Companies still matter. They raise money, sign customer contracts, hire, and litigate. But for a particular slice of frontier-model AI startups, the company has become the wrapper around the asset, and the wrapper is disposable. The asset is the cluster of researchers and the model weights they trained, and those can be moved.

If this generalizes, and the early signs are that it already is, past pure AI labs into developer tools (Windsurf) and data infrastructure (Scale), then the question every founder and every late-stage investor needs to ask is: what part of this company would survive if the founders walked?

The buyer is going to ask, and the answer is the actual valuation.

05

What's coming next

The license-and-acquihire structure has had two good years and is now under active investigation by both US antitrust agencies. The next iterations are already visible in outline.

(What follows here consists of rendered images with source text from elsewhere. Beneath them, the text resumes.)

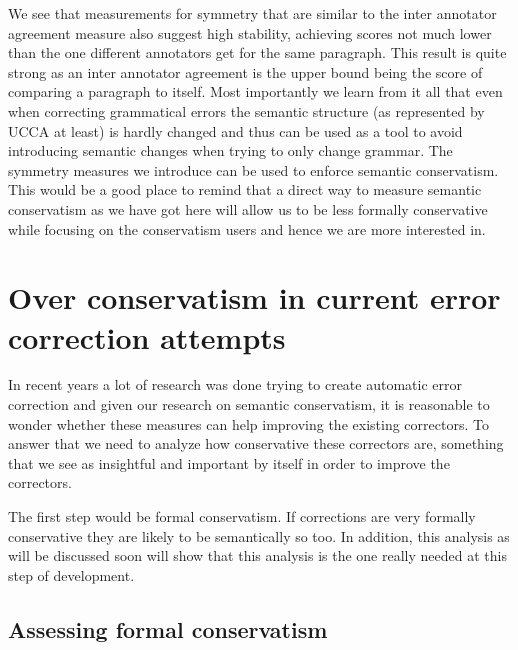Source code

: \documentclass[english]{article}
\begin{document}
We see that measurements for symmetry that are similar to the inter
annotator agreement measure also suggest high stability, achieving
scores not much lower than the one different annotators get for the
same paragraph. This result is quite strong as an inter annotator
agreement is the upper bound being the score of comparing a paragraph
to itself. Most importantly we learn from it all that even when correcting
grammatical errors the semantic structure (as represented by UCCA
at least) is hardly changed and thus can be used as a tool to avoid
introducing semantic changes when trying to only change grammar. The
symmetry measures we introduce can be used to enforce semantic conservatism.
This would be a good place to remind that a direct way to measure
semantic conservatism as we have got here will allow us to be less
formally conservative while focusing on the conservatism users and
hence we are more interested in.

\section{Over conservatism in current error correction attempts}

In recent years a lot of research was done trying to create automatic
error correction\cite{rozovskaya2014building,rozovskaya2010annotating,ng2014conll,kao2013conll}
and given our research on semantic conservatism, it is reasonable
to wonder whether these measures can help improving the existing correctors.
To answer that we need to analyze how conservative these correctors
are, something that we see as insightful and important by itself in
order to improve the correctors.

The first step would be formal conservatism. If corrections are very
formally conservative they are likely to be semantically so too. In
addition, this analysis as will be discussed soon will show that this
analysis is the one really needed at this step of development.

\subsection{Assessing formal conservatism}
\end{document}
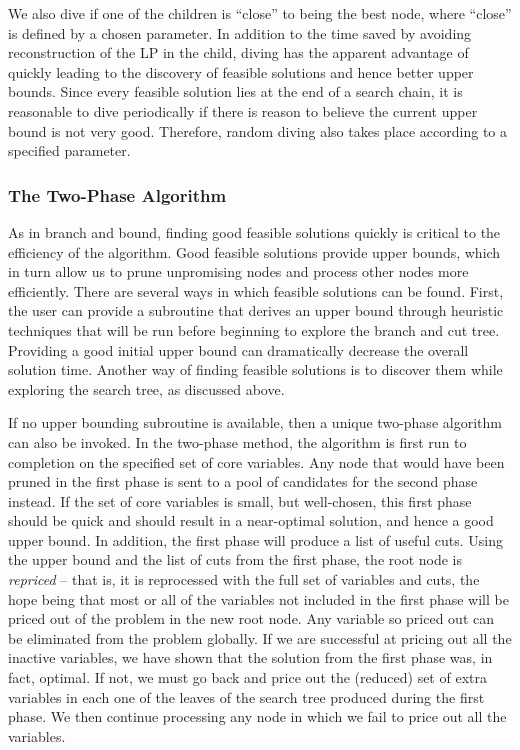 We also dive if one of the children is ``close'' to being the best
node, where ``close'' is defined by a chosen parameter. In addition to
the time saved by avoiding reconstruction of the LP in the child,
diving has the apparent advantage of quickly leading to the discovery
of feasible solutions and hence better upper bounds. Since every
feasible solution lies at the end of a search chain, it is reasonable
to dive periodically if there is reason to believe the current upper
bound is not very good. Therefore, random diving also takes place
according to a specified parameter.

\subsubsection{The Two-Phase Algorithm}
\label{two-phase}

As in branch and bound, finding good feasible solutions quickly is
critical to the efficiency of the algorithm. Good feasible solutions
provide upper bounds, which in turn allow us to prune unpromising
nodes and process other nodes more efficiently. There are several ways
in which feasible solutions can be found. First, the user can provide
a subroutine that derives an upper bound through heuristic techniques
that will be run before beginning to explore the branch and cut tree.
Providing a good initial upper bound can dramatically decrease the
overall solution time. Another way of finding feasible solutions is to
discover them while exploring the search tree, as discussed above.

If no upper bounding subroutine is available, then a unique two-phase
algorithm can also be invoked. In the two-phase method, the algorithm
is first run to completion on the specified set of core variables. Any
node that would have been pruned in the first phase is sent to a pool
of candidates for the second phase instead. If the set of core
variables is small, but well-chosen, this first phase should be quick
and should result in a near-optimal solution, and hence a good upper
bound. In addition, the first phase will produce a list of useful
cuts. Using the upper bound and the list of cuts from the first phase,
the root node is {\em repriced} -- that is, it is reprocessed with the
full set of variables and cuts, the hope being that most or all of the
variables not included in the first phase will be priced out of the
problem in the new root node. Any variable so priced out can be
eliminated from the problem globally. If we are successful at pricing
out all the inactive variables, we have shown that the solution from
the first phase was, in fact, optimal. If not, we must go back and
price out the (reduced) set of extra variables in each one of the
leaves of the search tree produced during the first phase. We then
continue processing any node in which we fail to price out all the
variables. 


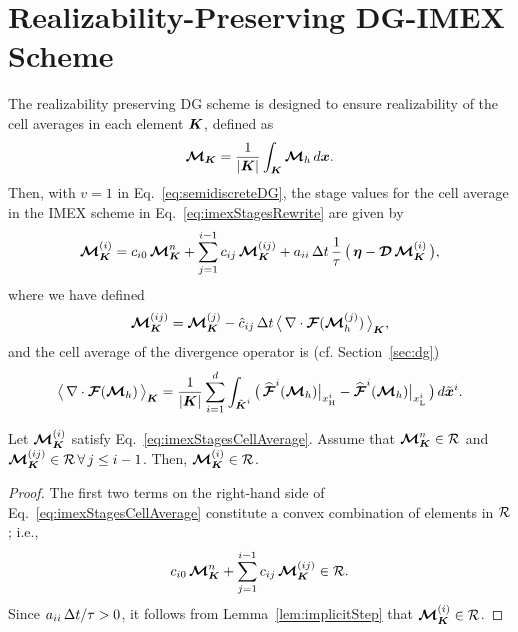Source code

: \section{Realizability-Preserving DG-IMEX Scheme}
\label{sec:realizableDGIMEX}

The realizability preserving DG scheme is designed to ensure realizability of the cell averages in each element $\boldsymbol{K}$, defined as
\begin{equation}
  \boldsymbol{\mathcal{M}}_{\boldsymbol{K}}
  =\frac{1}{|\boldsymbol{K}|}\int_{\boldsymbol{K}}\boldsymbol{\mathcal{M}}_{h}\,d\boldsymbol{x}.  
\end{equation}
Then, with $v=1$ in Eq.~\eqref{eq:semidiscreteDG}, the stage values for the cell average in the IMEX scheme in Eq.~\eqref{eq:imexStagesRewrite} are given by
\begin{equation}
  \boldsymbol{\mathcal{M}}_{\boldsymbol{K}}^{(i)}
  =c_{i0}\,\boldsymbol{\mathcal{M}}_{\boldsymbol{K}}^{n}
  +\sum_{j=1}^{i-1}c_{ij}\,\boldsymbol{\mathcal{M}}_{\boldsymbol{K}}^{(ij)}
  +a_{ii}\,\Delta t\,\frac{1}{\tau}\,\big(\,\boldsymbol{\eta}-\boldsymbol{\mathcal{D}}\,\boldsymbol{\mathcal{M}}_{\boldsymbol{K}}^{(i)}\,\big),
  \label{eq:imexStagesCellAverage}
\end{equation}
where we have defined
\begin{equation}
  \boldsymbol{\mathcal{M}}_{\boldsymbol{K}}^{(ij)}
  =\boldsymbol{\mathcal{M}}_{\boldsymbol{K}}^{(j)}-\hat{c}_{ij}\,\Delta t\,\big\langle\,\nabla\cdot\boldsymbol{\mathcal{F}}(\boldsymbol{\mathcal{M}}_{h}^{(j)})\,\big\rangle_{\boldsymbol{K}},
\end{equation}
and the cell average of the divergence operator is (cf. Section~\ref{sec:dg})
\begin{equation}
  \big\langle\,\nabla\cdot\boldsymbol{\mathcal{F}}(\boldsymbol{\mathcal{M}}_{h})\,\big\rangle_{\boldsymbol{K}}
  =\frac{1}{|\boldsymbol{K}|}\sum_{i=1}^{d}\int_{\tilde{\boldsymbol{K}}^{i}}
  \big(\,\widehat{\boldsymbol{\mathcal{F}}}^{i}(\boldsymbol{\mathcal{M}}_{h})\big|_{x_{\mbox{\tiny H}}^{i}}-\widehat{\boldsymbol{\mathcal{F}}}^{i}(\boldsymbol{\mathcal{M}}_{h})\big|_{x_{\mbox{\tiny L}}^{i}}\,\big)\,d\tilde{\boldsymbol{x}}^{i}.  
\end{equation}

\begin{lemma}
  Let $\boldsymbol{\mathcal{M}}_{\boldsymbol{K}}^{(i)}$ satisfy Eq.~\eqref{eq:imexStagesCellAverage}.
  Assume that $\boldsymbol{\mathcal{M}}_{\boldsymbol{K}}^{n}\in\mathcal{R}$ and $\boldsymbol{\mathcal{M}}_{\boldsymbol{K}}^{(ij)}\in\mathcal{R}\,\forall\,j\le i-1$.  
  Then, $\boldsymbol{\mathcal{M}}_{\boldsymbol{K}}^{(i)}\in\mathcal{R}$.  
\end{lemma}
\begin{proof}
  The first two terms on the right-hand side of Eq.~\eqref{eq:imexStagesCellAverage} constitute a convex combination of elements in $\mathcal{R}$; i.e.,
  \begin{equation*}
    c_{i0}\,\boldsymbol{\mathcal{M}}_{\boldsymbol{K}}^{n}+\sum_{j=1}^{i-1}c_{ij}\,\boldsymbol{\mathcal{M}}_{\boldsymbol{K}}^{(ij)}\in\mathcal{R}.
  \end{equation*}
  Since $a_{ii}\,\Delta t/\tau>0$, it follows from Lemma~\ref{lem:implicitStep} that $\boldsymbol{\mathcal{M}}_{\boldsymbol{K}}^{(i)}\in\mathcal{R}$.  
\end{proof}

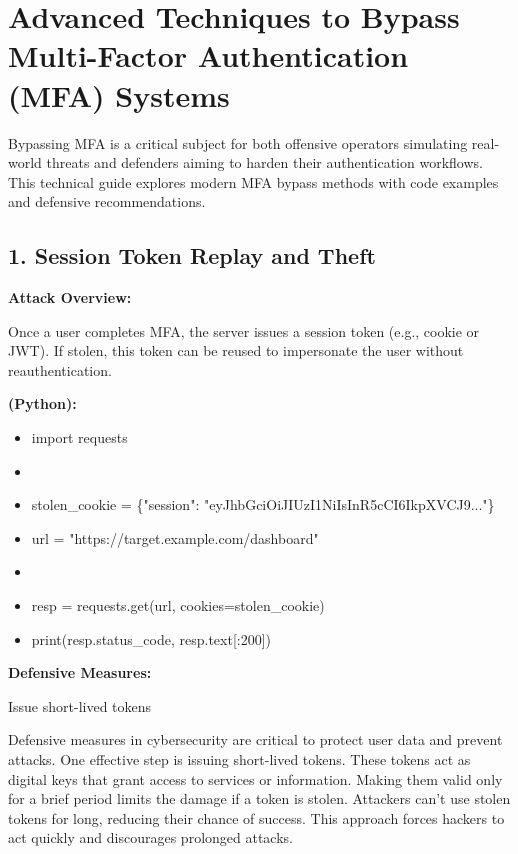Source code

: 
\section{\textbf{Advanced Techniques to Bypass Multi-Factor Authentication (MFA) Systems}}

Bypassing MFA is a critical subject for both offensive operators simulating real-world threats and defenders aiming to harden their authentication workflows. This technical guide explores modern MFA bypass methods with code examples and defensive recommendations.

\subsection{\textbf{1. Session Token Replay and Theft}}

\textbf{Attack Overview:}

Once a user completes MFA, the server issues a session token (e.g., cookie or JWT). If stolen, this token can be reused to impersonate the user without reauthentication.

\textbf{(Python):}

\begin{itemize}
    \item import requests
    \item 

    \item stolen\_cookie = \{"session": "eyJhbGciOiJIUzI1NiIsInR5cCI6IkpXVCJ9..."\}
    \item url = "https://target.example.com/dashboard"
    \item 

    \item resp = requests.get(url, cookies=stolen\_cookie)
    \item print(resp.status\_code, resp.text[:200])
\end{itemize}

\textbf{Defensive Measures:}

Issue short-lived tokens

Defensive measures in cybersecurity are critical to protect user data and prevent attacks. One effective step is issuing short-lived tokens. These tokens act as digital keys that grant access to services or information. Making them valid only for a brief period limits the damage if a token is stolen. Attackers can’t use stolen tokens for long, reducing their chance of success. This approach forces hackers to act quickly and discourages prolonged attacks.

Compute is the new collateral. Microsoft’s deeply tangled relationship with OpenAI and Amazon’s $8 billion stake in Anthropic aren’t acquisitions either, but they bind the startups to the hyperscalers in ways that make independent exit nearly impossible. The capability flows back up the stack as model usage, in exchange for compute credits that flow down. No HSR filing required, and no clean line on the org chart that a regulator can point at.

Talent scarcity // arbitrage will keep widening. The price of frontier-model researchers is set by whoever’s most desperate. Meta’s $100 million sign-on offers in 2025 set a floor that OpenAI, Anthropic, xAI, and Google now have to meet. The license-and-acquihire was, in part, a way to package those payments inside a corporate transaction so the cap table absorbed some of the cost. As that path narrows, the payments will move directly to individuals. The talent market will start to resemble professional sports, with signing bonuses, non-compete carve-outs, luxury-tax dynamics, and franchise-tag standoffs that nobody in corporate finance has names for. At least, not yet.